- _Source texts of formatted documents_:
- Opening Delimiter -

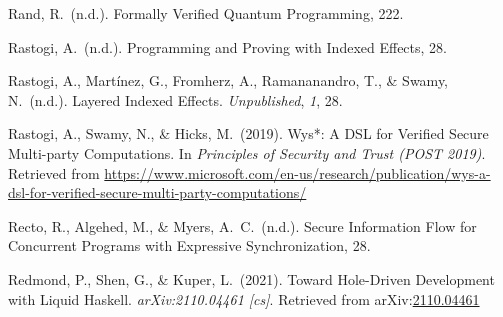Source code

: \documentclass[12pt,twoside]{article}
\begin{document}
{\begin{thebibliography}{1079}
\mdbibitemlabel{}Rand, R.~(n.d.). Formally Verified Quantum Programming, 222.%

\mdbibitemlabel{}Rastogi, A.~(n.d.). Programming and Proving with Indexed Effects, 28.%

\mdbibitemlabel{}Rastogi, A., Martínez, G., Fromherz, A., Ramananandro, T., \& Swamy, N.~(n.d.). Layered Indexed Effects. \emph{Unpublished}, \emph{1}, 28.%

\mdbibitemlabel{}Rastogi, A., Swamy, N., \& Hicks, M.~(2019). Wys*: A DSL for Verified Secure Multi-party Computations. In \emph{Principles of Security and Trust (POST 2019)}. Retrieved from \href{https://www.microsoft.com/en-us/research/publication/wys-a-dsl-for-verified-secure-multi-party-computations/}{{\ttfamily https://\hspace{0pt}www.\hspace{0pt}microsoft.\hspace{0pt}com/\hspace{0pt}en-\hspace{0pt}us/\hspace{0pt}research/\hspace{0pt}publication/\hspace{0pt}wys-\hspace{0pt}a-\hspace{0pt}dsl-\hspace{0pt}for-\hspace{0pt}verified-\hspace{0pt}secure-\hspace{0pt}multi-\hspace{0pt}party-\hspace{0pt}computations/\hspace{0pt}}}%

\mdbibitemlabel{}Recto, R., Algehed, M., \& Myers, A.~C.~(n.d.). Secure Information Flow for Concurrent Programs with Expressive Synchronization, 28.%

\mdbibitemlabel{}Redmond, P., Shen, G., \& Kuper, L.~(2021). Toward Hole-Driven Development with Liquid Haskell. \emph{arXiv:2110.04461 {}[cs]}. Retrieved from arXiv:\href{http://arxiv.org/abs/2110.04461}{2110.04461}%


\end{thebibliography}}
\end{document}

- Closing Delimiter -

- _INSTRUCTIONS TO FOLLOW_: What you print must match the entries exactly, except that no pictures appear.

- _TASK SOLUTION_:
Source code

: \documentclass[12pt,twoside]{article}
\begin{document}
{\begin{thebibliography}{1079}
\mdbibitemlabel{}Rand, R.~(n.d.). Formally Verified Quantum Programming, 222.%

\mdbibitemlabel{}Rastogi, A.~(n.d.). Programming and Proving with Indexed Effects, 28.%

\mdbibitemlabel{}Rastogi, A., Martínez, G., Fromherz, A., Ramananandro, T., \& Swamy, N.~(n.d.). Layered Indexed Effects. \emph{Unpublished}, \emph{1}, 28.%

\mdbibitemlabel{}Rastogi, A., Swamy, N., \& Hicks, M.~(2019). Wys*: A DSL for Verified Secure Multi-party Computations. In \emph{Principles of Security and Trust (POST 2019)}. Retrieved from \href{https://www.microsoft.com/en-us/research/publication/wys-a-dsl-for-verified-secure-multi-party-computations/}{{\ttfamily https://\hspace{0pt}www.\hspace{0pt}microsoft.\hspace{0pt}com/\hspace{0pt}en-\hspace{0pt}us/\hspace{0pt}research/\hspace{0pt}publication/\hspace{0pt}wys-\hspace{0pt}a-\hspace{0pt}dsl-\hspace{0pt}for-\hspace{0pt}verified-\hspace{0pt}secure-\hspace{0pt}multi-\hspace{0pt}party-\hspace{0pt}computations/\hspace{0pt}}}%

\mdbibitemlabel{}Recto, R., Algehed, M., \& Myers, A.~C.~(n.d.). Secure Information Flow for Concurrent Programs with Expressive Synchronization, 28.%

\mdbibitemlabel{}Redmond, P., Shen, G., \& Kuper, L.~(2021). Toward Hole-Driven Development with Liquid Haskell. \emph{arXiv:2110.04461 {}[cs]}. Retrieved from arXiv:\href{http://arxiv.org/abs/2110.04461}{2110.04461}%


\end{thebibliography}}
\end{document}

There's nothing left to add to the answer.